Now, we can apply the filter function so that we can see the seasonality.

plot.ts(filter(souvenir, sides=2, filter=rep(1/3,3)))

Differencing

This trend looks like it reoccures every six months so we can try a lag 6.

diff1<-diff(log(souvenir),lag=6)
plot.ts(diff1)

adf.test(diff1)
## 
##  Augmented Dickey-Fuller Test
## 
## data:  diff1
## Dickey-Fuller = -3.8741, Lag order = 4, p-value = 0.01989
## alternative hypothesis: stationary

The small pvalue from our test tells us we want D=1 and because there appears to still be a trend we want d=1.

ACF

Now, we can use the ACF plot to look at the differences we just created to determine q and Q.

Acf(diff1)

Because there is not a lot of spikes at the beginning we want q to equal 0. There are however spikes every 6 so we want Q to equal 1.

PACF

Next, we can use PACF function to determine p and P.

Pacf(diff1)

Based on the graph, there are a couple of spikes at the beginning so p should be 1 and not a lot of spike later on so P should be 0.

Home cooked ARIMA

From our earlier tests, we can run a ARIMA (1,1,0)x(0,1,1)[12].
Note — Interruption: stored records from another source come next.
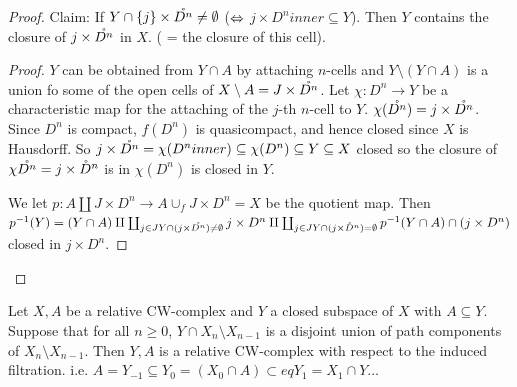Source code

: \documentclass{TemplateLecture}
\begin{document}
\begin{proof}
    Claim: If \(Y \cap \{j\} \times \mathring{D^n} \neq \emptyset\) (\(\Leftrightarrow\) \(j\times D^n inner \subseteq Y\)).
    Then \(Y\) contains the closure of \(j\times \mathring{D^n}\) in \(X\). ( = the closure of this cell).

    \begin{proof}
        \(Y\) can be obtained from \(Y \cap A\) by attaching \(n\)-cells and \(Y\setminus (Y\cap A)\) is a union fo some of the open cells of \(X\setminus A = J\times \mathring{D^n}\). Let \(\chi \colon D^n \to Y\) be a characteristic map for the attaching of the \(j\)-th \(n\)-cell to \(Y\).
        \(\chi(\mathring{D^n}) = j \times \mathring{D^n}\). Since \(D^n\) is compact, \(f(D^n)\) is quasicompact, and hence closed since \(X\) is Hausdorff. So \(j\times \mathring{D^n} = \chi(D^n inner) \subseteq \chi(D^n) \subseteq Y \subseteq X\) closed so the closure of \(\chi\mathring{D^n} = j \times \mathring{D}^n\) is in \(\chi(D^n)\) is closed in \(Y\).

        We let \(p\colon A \amalg J\times D^n \to A \cup_f J\times D^n = X\) be the quotient map. Then 
        \(p^{-1}(Y) = (Y\cap A) \amalg \coprod_{j \in J Y \cap (j\times \mathring{D^n}) \neq \emptyset} j\times D^n \amalg \coprod_{j \in J Y\cap (j\times \mathring{D}^n) = \emptyset} p^{-1}(Y\cap A) \cap (j\times D^n)\) closed in \(j\times D^n\).
    \end{proof}
\end{proof}

Let \(X,A\) be a relative CW-complex and \(Y\) a closed subspace of \(X\) with \(A \subseteq Y\). Suppose that for all \(n \geq 0\), \(Y \cap X_n \setminus X_{n-1}\) is a disjoint union of path components of \(X_n \setminus X_{n-1}\). Then \(Y, A\) is a relative CW-complex with respect to the induced filtration.
i.e.
\(A = Y_{-1} \subseteq Y_0 = (X_0 \cap A) \subset eq Y_1 = X_1 \cap Y \dots\) %
\end{document}
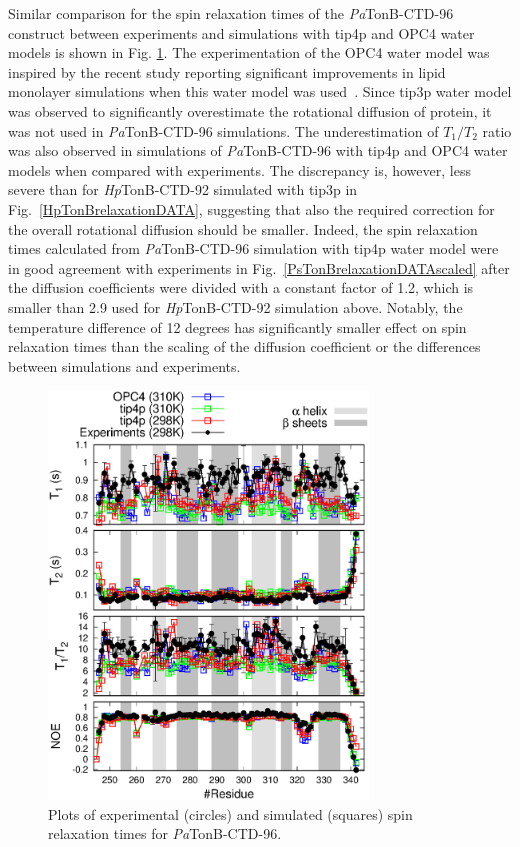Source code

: \documentclass[journal=jpcbfk,manuscript=article]{achemso}
\begin{document}
Similar comparison for the spin relaxation times of the {\it Pa}TonB-CTD-96 construct
between experiments and simulations with tip4p and OPC4 water models
is shown in Fig. \ref{PsTonBrelaxationDATA}.
The experimentation of the OPC4 water model was inspired by the
recent study reporting significant improvements in lipid monolayer
simulations when this water model was used~\cite{javanainen17}. 
Since tip3p water model was observed to significantly overestimate the
rotational diffusion of protein, it was not used in {\it Pa}TonB-CTD-96
simulations. The underestimation of $T_1/T_2$ ratio was 
also observed in simulations of {\it Pa}TonB-CTD-96 with
tip4p and OPC4 water models when compared with experiments.
The discrepancy is, however, less severe than for {\it Hp}TonB-CTD-92 simulated
with tip3p in Fig.~\ref{HpTonBrelaxationDATA}, suggesting that also
the required correction for the overall rotational diffusion should
be smaller. Indeed,
the spin relaxation times calculated
from {\it Pa}TonB-CTD-96 simulation with tip4p water model
were in good agreement with experiments in Fig.~\ref{PsTonBrelaxationDATAscaled}
after the diffusion coefficients were divided with a constant factor of 1.2,
which is smaller than 2.9 used for {\it Hp}TonB-CTD-92 simulation above.
Notably, the temperature difference of 12 degrees has significantly 
smaller effect on spin relaxation times than the scaling of the diffusion 
coefficient or the differences between simulations and experiments.
\begin{figure}[tb]
  \includegraphics[width=8.5cm]{../Figs/PsTonBrelaxationDATA.eps}%
  \caption{Plots of experimental (circles) and simulated (squares) spin relaxation times
    for {\it Pa}TonB-CTD-96. \label{PsTonBrelaxationDATA}}%
\end{figure}
\end{document}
mod1 <- arima(log(souvenir), order = c(1,1,0), season = list( order = c( 0,1,1), period=12))
summary(mod1) 
## 
## Call:
## arima(x = log(souvenir), order = c(1, 1, 0), seasonal = list(order = c(0, 1, 
##     1), period = 12))
## 
## Coefficients:
##           ar1     sma1
##       -0.5017  -0.5107
## s.e.   0.1013   0.1543
## 
## sigma^2 estimated as 0.03111:  log likelihood = 20.49,  aic = -34.99
## 
## Training set error measures:
##                        ME      RMSE       MAE         MPE     MAPE
## Training set -0.005242458 0.1621816 0.1189982 -0.07803559 1.293914
##                   MASE        ACF1
## Training set 0.2951603 -0.01734621
Box.test(mod1$residuals, type = "Ljung")
## 
##  Box-Ljung test
## 
## data:  mod1$residuals
## X-squared = 0.026188, df = 1, p-value = 0.8714

Our pval for our model is high which means our model is acceptable.

Auto vs Home cooked

To test our home cooked model we can compare it to the auto one using AIC values.

automod<-auto.arima(log(souvenir))
AIC(mod1)
## [1] -34.98918
AIC(automod)
## [1] -36.08965

The AIC values are fairly close so now we can plot the models to see which one focasts better.

plot(forecast(automod, h = 12), main = "auto arima")

plot(forecast(mod1, h = 12), main = "home-cooked")

Our homecooked model looks pretty good the only real difference is that the prediction interval is wider.